The city's public safety director was as equally supportive.
"I am proud to continue working alongside Chief Wayne Drummond," said Chief Director of Public Safety Karrie D. Howard. "He has been a progressive, dynamic leader of the Cleveland Division of Police and is a true asset to the city."
Drummond said that he is ready for the job, a task that comes behind a wealth of discrepancies since he first became a cop in the late1980s. They include the police shooting death of Michael Pipkins in 1992 to that of so many more Black people thereafter, including the '137 shots' police shooting deaths of Malissa Williams and Timothy Russell in 2012, and that of 12-year-old Tamir Rice in 2014, not to mention Brandon Jones, rapper Kenneth "Ball" Smith and so many others.
"When I started my career over 33 years ago as a first district patrol officer, I never envisioned that I would become a chief of police," Chief Drummond said. "Every experience I have had, from that day until today, has prepared me well for this opportunity."
In addition to a host of excessive force cases that brought large financial settlements from the city, including $6 million to the family of Tamir Rice, the city faced a riot in May of 2020 during a George Floyd protest in downtown Cleveland, and last November, Cleveland voters overwhelmingly approved Issue 24, a police reform initiative that gives the community more say relative to policing issues.
Drummond became a police officer in 1989 and was promoted to the rank of sergeant in 2000, and then to lieutenant in 2002, supervising units, including the fugitive unit. He also served as the division's public information officer.
In 2005, he was appointed to the rank of commander, overseeing the division's 5th district on the city's largely Black east side, which includes the Collinwood and Glenville neighborhoods.

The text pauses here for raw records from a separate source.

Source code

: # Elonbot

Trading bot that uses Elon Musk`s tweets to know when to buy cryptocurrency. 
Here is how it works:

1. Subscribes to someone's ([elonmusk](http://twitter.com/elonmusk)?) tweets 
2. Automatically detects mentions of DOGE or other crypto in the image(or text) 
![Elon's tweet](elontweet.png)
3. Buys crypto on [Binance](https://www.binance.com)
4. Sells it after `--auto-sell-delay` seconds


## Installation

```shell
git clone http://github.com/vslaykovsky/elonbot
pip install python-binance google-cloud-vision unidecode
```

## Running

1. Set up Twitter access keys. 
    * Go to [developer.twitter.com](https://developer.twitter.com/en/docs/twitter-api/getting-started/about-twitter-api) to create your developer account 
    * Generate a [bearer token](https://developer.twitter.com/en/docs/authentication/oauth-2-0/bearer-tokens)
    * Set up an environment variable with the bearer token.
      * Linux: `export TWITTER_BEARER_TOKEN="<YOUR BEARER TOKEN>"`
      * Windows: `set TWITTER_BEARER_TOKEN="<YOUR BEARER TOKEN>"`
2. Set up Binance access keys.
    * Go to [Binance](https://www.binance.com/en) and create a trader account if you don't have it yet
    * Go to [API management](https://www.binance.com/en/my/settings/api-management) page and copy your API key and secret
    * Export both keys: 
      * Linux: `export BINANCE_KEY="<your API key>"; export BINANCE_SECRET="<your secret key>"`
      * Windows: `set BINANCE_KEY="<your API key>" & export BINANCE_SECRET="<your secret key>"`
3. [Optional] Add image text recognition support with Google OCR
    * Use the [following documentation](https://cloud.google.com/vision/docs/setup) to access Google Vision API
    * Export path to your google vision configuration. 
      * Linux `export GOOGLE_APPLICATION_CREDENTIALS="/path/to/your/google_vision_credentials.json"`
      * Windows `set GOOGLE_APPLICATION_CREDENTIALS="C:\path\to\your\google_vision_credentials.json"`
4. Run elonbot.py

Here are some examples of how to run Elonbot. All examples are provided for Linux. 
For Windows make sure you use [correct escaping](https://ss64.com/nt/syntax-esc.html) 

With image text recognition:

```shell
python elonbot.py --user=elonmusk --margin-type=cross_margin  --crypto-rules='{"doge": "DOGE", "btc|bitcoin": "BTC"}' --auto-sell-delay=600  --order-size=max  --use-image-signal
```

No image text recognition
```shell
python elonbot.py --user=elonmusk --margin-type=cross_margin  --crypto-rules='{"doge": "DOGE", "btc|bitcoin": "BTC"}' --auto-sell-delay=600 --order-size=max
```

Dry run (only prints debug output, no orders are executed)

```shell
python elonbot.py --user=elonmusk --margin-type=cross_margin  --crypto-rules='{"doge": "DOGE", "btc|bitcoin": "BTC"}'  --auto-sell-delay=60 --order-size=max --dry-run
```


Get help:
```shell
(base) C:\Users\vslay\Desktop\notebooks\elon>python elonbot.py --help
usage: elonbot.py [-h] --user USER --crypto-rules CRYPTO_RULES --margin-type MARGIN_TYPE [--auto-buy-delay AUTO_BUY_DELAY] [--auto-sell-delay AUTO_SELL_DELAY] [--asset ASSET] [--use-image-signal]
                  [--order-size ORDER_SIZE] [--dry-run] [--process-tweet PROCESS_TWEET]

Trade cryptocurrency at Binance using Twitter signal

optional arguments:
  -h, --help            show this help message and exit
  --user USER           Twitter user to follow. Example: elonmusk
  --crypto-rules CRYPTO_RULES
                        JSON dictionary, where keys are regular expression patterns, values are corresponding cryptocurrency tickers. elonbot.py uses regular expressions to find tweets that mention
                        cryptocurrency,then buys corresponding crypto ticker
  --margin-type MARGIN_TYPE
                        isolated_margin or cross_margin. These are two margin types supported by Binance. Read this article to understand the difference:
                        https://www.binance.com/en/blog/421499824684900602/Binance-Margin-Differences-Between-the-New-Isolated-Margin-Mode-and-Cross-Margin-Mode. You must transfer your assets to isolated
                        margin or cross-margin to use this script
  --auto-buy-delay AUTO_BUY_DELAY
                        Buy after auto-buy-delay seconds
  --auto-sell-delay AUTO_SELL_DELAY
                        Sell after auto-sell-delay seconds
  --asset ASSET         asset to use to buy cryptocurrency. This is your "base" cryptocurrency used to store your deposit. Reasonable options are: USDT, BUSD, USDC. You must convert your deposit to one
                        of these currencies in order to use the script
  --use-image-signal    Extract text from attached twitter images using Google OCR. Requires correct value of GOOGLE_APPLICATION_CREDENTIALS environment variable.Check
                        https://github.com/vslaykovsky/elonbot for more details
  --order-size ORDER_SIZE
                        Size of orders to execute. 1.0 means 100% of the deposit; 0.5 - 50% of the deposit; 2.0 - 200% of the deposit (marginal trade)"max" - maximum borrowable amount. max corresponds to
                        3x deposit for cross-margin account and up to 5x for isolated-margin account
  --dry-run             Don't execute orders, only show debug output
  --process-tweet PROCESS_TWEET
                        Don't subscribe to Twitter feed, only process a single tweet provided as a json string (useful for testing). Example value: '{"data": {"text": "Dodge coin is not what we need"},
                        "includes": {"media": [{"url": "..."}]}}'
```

He was appointed to the rank of deputy chief of field operations in 2014, overseeing the five neighborhood districts, the Bureau of Traffic, the Bureau of Community Policing, and special events for the division.
"Over the years I have always appreciated how Chief Drummond, whom I met when he was Fifth District commander, spent time in the community," said longtime Cleveland resident Bill Newsome. "I was living in Glenville when he came on and he was always a presence. He didn't send someone; he came out himself and we felt a real connection with him."
Drummond was born in Montego Bay, Jamaica and grew up in the city's Fairfax Neighborhood. He attended the University of Toledo where he earned a bachelor's degree. He and his wife Trish, whom he has been married to for 27 years, have four children and three grandchildren.